Sur les 1175 otages partis de Compiègne le 6 juillet 1942, 1170 sont présents à l’arrivée du train en gare d’Auschwitz le 8 juillet 1942. Ces derniers sont enregistrés et photographiés au Stammlager d’Auschwitz (camp souche ou camp principal, dénommé en 1943 Auschwitz-I) entre les numéros « 45 157 » et « 46 326 », d’où le nom de « convoi des 45 000 », sous lequel les déportés du camp désignaient ce convoi. Ce matricule – qu’il doit apprendre à dire en allemand et en polonais à toute demande des Kapos et des SS – sera désormais sa seule identité.
Lire dans le site : Le KL Auschwitz-Birkenau.

Il est enregistré à son arrivée à Auschwitz le 8 juillet 1942 sous le numéro matricule « 46 248 » (selon la liste par matricule du convoi du 6 juillet 1942 établie en 1974 par les historiens du Musée d’Etat d’Auschwitz-Birkenau).
Sa photo d’immatriculation à Auschwitz n’a pas été retrouvée parmi celles que des membres de la Résistance intérieure du camp avaient camouflées pour les sauver de la destruction, ordonnée par les SS peu de temps avant l’évacuation d’Auschwitz.
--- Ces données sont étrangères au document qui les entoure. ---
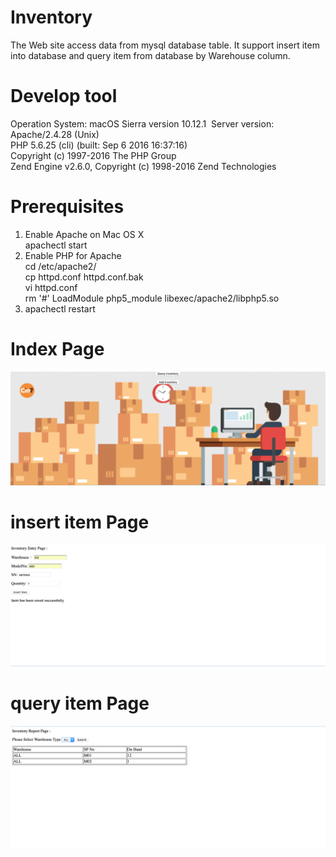 # Inventory
The Web site access data from mysql database table. It support insert item into database and query item from database by Warehouse column.
# Develop tool
Operation System: macOS Sierra version 10.12.1  
Server version: Apache/2.4.28 (Unix)  
PHP 5.6.25 (cli) (built: Sep  6 2016 16:37:16)   
Copyright (c) 1997-2016 The PHP Group  
Zend Engine v2.6.0, Copyright (c) 1998-2016 Zend Technologies

# Prerequisites

1. Enable Apache on Mac OS X  
apachectl start  
2. Enable PHP for Apache  
cd /etc/apache2/  
cp httpd.conf httpd.conf.bak  
vi httpd.conf  
rm '#' LoadModule php5_module libexec/apache2/libphp5.so  
3. apachectl restart

# Index Page
![alt text](https://github.com/geminihsu/Inventory/blob/master/screenshot/index.png)

# insert item Page
![alt text](https://github.com/geminihsu/Inventory/blob/master/screenshot/InsertItem.png)

# query item Page
![alt text](https://github.com/geminihsu/Inventory/blob/master/screenshot/QueryAll.png)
Lire dans le site le récit de leur premier jour à Auschwitz : L’arrivée au camp principal, 8 juillet 1942. et 8 juillet 1942 : Tonte, désinfection, paquetage, « visite médicale ».
Après l’enregistrement, il passe la nuit au Block 13 (les 1170 déportés du convoi y sont entassés dans deux pièces). Le 9 juillet tous sont conduits à pied au camp annexe de Birkenau (Brzezinka), situé à 4 km du camp principal. Le 13 juillet il est interrogé sur sa profession. Les spécialistes dont les SS ont besoin pour leurs ateliers sont sélectionnés et vont retourner à Auschwitz I (approximativement la moitié du convoi. Les autres, restent à Birkenau, employés au terrassement et à la construction des Blocks.
Aucun des documents sauvés de la destruction ordonnée par les SS peu de temps avant l’évacuation d’Auschwitz, ne nous permet de savoir dans quel camp il est affecté à cette date

Dessin de Franz Reisz, 1946

Aucun document des archives SS préservées de la destruction ne permet de connaître la date de son décès à Auschwitz qui est néanmoins antérieure au 18 mars 1943. A cette date on connaît en effet les noms des survivants d’Auschwitz I et ceux des 24 survivants de Birkenau (sur environ 600 hommes), dont 17 reviennent à Auschwitz I et Charles Lepine n’est pas parmi eux.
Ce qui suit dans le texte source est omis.